Star Trek: Picard wasn’t super clear about the relationship of the secret Romulan sect, the Zhat Vash, to the rest of the Romulan Empire. After all, could a secret group really command hundreds of war birds without Romulan High Command or, you know, literally everyone else in the galaxy noticing?
Theoretically, the Zhat Vash existed as a result of the Admonition, a vision which insisted that a synth Destroyer would break the world. Without that threat, do they really have any further reason to exist? Or does that threat still exist?
Will those robot tentacles be back?
We’re not even sure what those robot tentacles even are, so it feels difficult to say whether we’ll see them again. Let’s hope not. They seem less than friendly.
What will happen to the Artifact?
Picard and friends may have set off in La Sirena for points unknown, but they weren’t the only downed vessel on Coppelius. The former Borg Cube now known as the Artifact was part of the same space flower attack that snatched Rios’ ship from the sky. Seven seemed to be getting many of the Artifact’s systems back online before the big battle against the Romulans, but, when the season finale ends, it’s unclear what shape the Artifact actually is—or who is in charge of it. Seven and Elnor were seemingly leading the efforts to clean up the Cube and get it back in business after its crash onto Coppelius. Before that, Hugh (R.I.P.) seemed the main leader of the Ex-Bs. With Hugh gone and Seven and Elnor part of Picard’s fam, what does the present and future look like for the Ex-Bs?
– Kayti Burt
What will happen to the Synths on Coppelius?
Similarly, La Sirena’s quick exit from Coppelius following Picard’s, um, recovery, also left the fate of Synthville unclear. The Federation may have lifted at least some level of the ban on synthetic life (Soji and Picard are allowed to travel freely), but it’s unclear what kinds of opportunities or ambitions the synths on Coppelius, and Dr. Soong, have for their community moving forward—or if, now that they are no longer hidden, they are entirely safe on Coppelius.
What happened to Sutra?
Last time we saw the synth leader who was staging a light revolution, Dr. Soong had turned her off with the push of a button (I have so many questions about the hierarchy in place in Synthville). She killed Saga. She let Narek go. She lied to her friends and family. What kinds of repercussions does she face, both from her community and, perhaps, from a broader authority. (Coppelius does seem to be under Federation control now, in some way.)

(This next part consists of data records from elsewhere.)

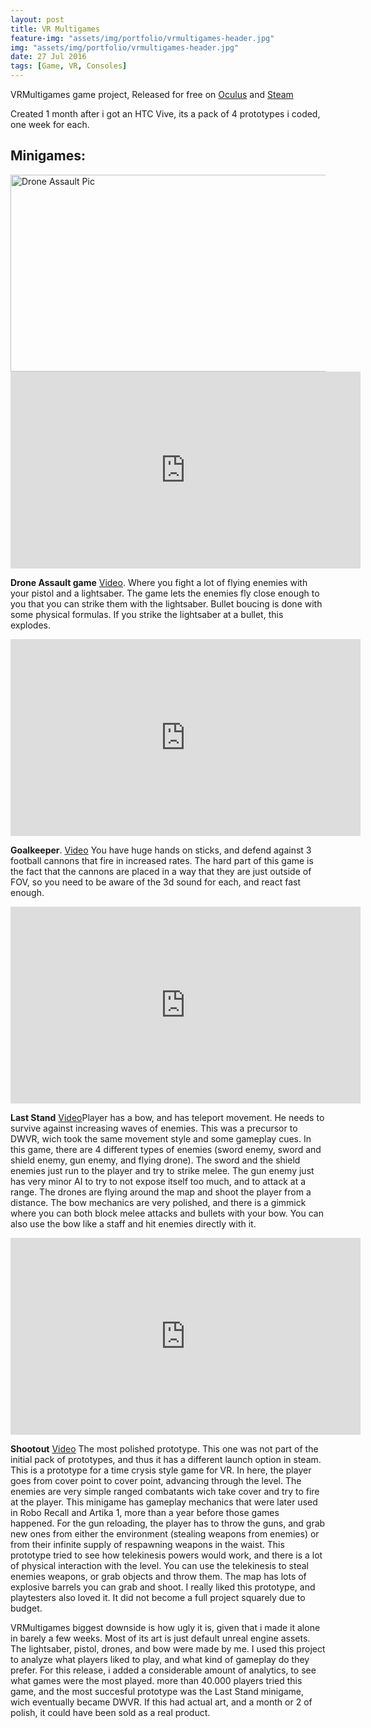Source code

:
 ```yaml
---
layout: post
title: VR Multigames
feature-img: "assets/img/portfolio/vrmultigames-header.jpg"
img: "assets/img/portfolio/vrmultigames-header.jpg"
date: 27 Jul 2016
tags: [Game, VR, Consoles]
---
```


VRMultigames game project, Released for free on [Oculus](https://www.oculus.com/experiences/rift/868994813199968/) and [Steam](http://store.steampowered.com/app/500360/VRMultigames/)

Created 1 month after i got an HTC Vive, its a pack of 4 prototypes i coded, one week for each.

## Minigames:

<img src="https://steamcdn-a.akamaihd.net/steam/apps/500360/ss_02d45aef0eafa0e5e95321230a80f54a307a26d3.1920x1080.jpg" alt="Drone Assault Pic" height="315" width="560">

<iframe width="560" height="315" src="https://www.youtube.com/watch?v=DR8XMIi4EUo" frameborder="0" allow="autoplay; encrypted-media" allowfullscreen></iframe>

 **Drone Assault game** [Video](https://www.youtube.com/watch?v=DR8XMIi4EUo). Where you fight a lot of flying enemies with your pistol and a lightsaber. The game lets the enemies fly close enough to you that you can strike them with the lightsaber. Bullet boucing is done with some physical formulas. If you strike the lightsaber at a bullet, this explodes.

<iframe width="560" height="315" src="https://www.youtube.com/watch?v=w9FysrPC84s" frameborder="0" allow="autoplay; encrypted-media" allowfullscreen></iframe>

 **Goalkeeper**. [Video](https://www.youtube.com/watch?v=w9FysrPC84s) You have huge hands on sticks, and defend against 3 football cannons that fire in increased rates. The hard part of this game is the fact that the cannons are placed in a way that they are just outside of FOV, so you need to be aware of the 3d sound for each, and react fast enough.

<iframe width="560" height="315" src="https://www.youtube.com/watch?v=psdtP4Svj5Q" frameborder="0" allow="autoplay; encrypted-media" allowfullscreen></iframe>

 **Last Stand** [Video](https://www.youtube.com/watch?v=psdtP4Svj5Q)Player has a bow, and has teleport movement. He needs to survive against increasing waves of enemies. This was a precursor to DWVR, wich took the same movement style and some gameplay cues. 
 In this game, there are 4 different types of enemies (sword enemy, sword and shield enemy, gun enemy, and flying drone). The sword and the shield enemies just run to the player and try to strike melee. The gun enemy just has very minor AI to try to not expose itself too much, and to attack at a range. The drones are flying around the map and shoot the player from a distance. The bow mechanics are very polished, and there is a gimmick where you can both block melee attacks and bullets with your bow. You can also use the bow like a staff and hit enemies directly with it. 

<iframe width="560" height="315" src="https://www.youtube.com/watch?v=Q9YlJaEX69A" frameborder="0" allow="autoplay; encrypted-media" allowfullscreen></iframe>

**Shootout** [Video](https://www.youtube.com/watch?v=Q9YlJaEX69A) The most polished prototype. This one was not part of the initial pack of prototypes, and thus it has a different launch option in steam. This is a prototype for a time crysis style game for VR. In here, the player goes from cover point to cover point, advancing through the level. The enemies are very simple ranged combatants wich take cover and try to fire at the player. This minigame has gameplay mechanics that were later used in Robo Recall and Artika 1, more than a year before those games happened. For the gun reloading, the player has to throw the guns, and grab new ones from either the environment (stealing weapons from enemies) or from their infinite supply of respawning weapons in the waist. This prototype tried to see how telekinesis powers would work, and there is a lot of physical interaction with the level. You can use the telekinesis to steal enemies weapons, or grab objects and throw them. The map has lots of explosive barrels you can grab and shoot.
I really liked this prototype, and playtesters also loved it. It did not become a full project squarely due to budget.




 VRMultigames biggest downside is how ugly it is, given that i made it alone in barely a few weeks. Most of its art is just default unreal engine assets. The lightsaber, pistol, drones, and bow were made by me.
 I used this project to analyze what players liked to play, and what kind of gameplay do they prefer. For this release, i added a considerable amount of analytics, to see what games were the most played. more than 40.000 players tried this game, and the most succesful prototype was the Last Stand minigame, wich eventually became DWVR. 
 If this had actual art, and a month or 2 of polish, it could have been sold as a real product.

Will the Synths and Ex-Bs join forces?
Maybe Star Trek: Picard will leave Coppelius and never come back, but, should they return, it could be interesting to see the Synths and the Ex-Bs forming some kind of community together. They are different in so many ways, but they also share some things in common, most especially the valid fear that comes with being a discriminated against “other” and the home they now share.
Will we see Riker, Troi or any of our other Next Generation favorites again?
Will Riker’s miraculous save-the-day appearance at the end of the finale certainly indicates that Picard isn’t above pulling our faves out of narrative storage as the need or opportunity arises, so here’s hoping. (Also, if we don’t see the Rikers’ incredible daughter Kestra again, we riot.)
How’s the vineyard doing?
Guys. Picard has been away from Chateau Picard for days at least (how much time does pass in Picard Season 1?). He left his home in the seemingly competent hands of Laris and Zhaban in “Maps and Legends,” but he hasn’t checked in since! How are the grapes?
Who is taking care of Number One?!
While we’re thinking about how things are going back at Chateau Picard, it seems worth mentioning that we haven’t gotten a proper pupdate on Picard’s dog in a while. When last we saw Number One, he was safely ensconced at home with Laris and Zhaban, Star Trek: Picard’s answer to Downton Abbey’s Bates and Mrs. Hughes. But is he being properly looked after? Is he getting all his walks in? These are the things we need to know.
And, more importantly, does Picard’s decision to jaunt off around the universe with his new ragtag found family mean he’s leaving his best friend behind? Can we at least get some sort of intergalactic Facetime session next season, before Soji decides to clone Picard a new four-legged friend?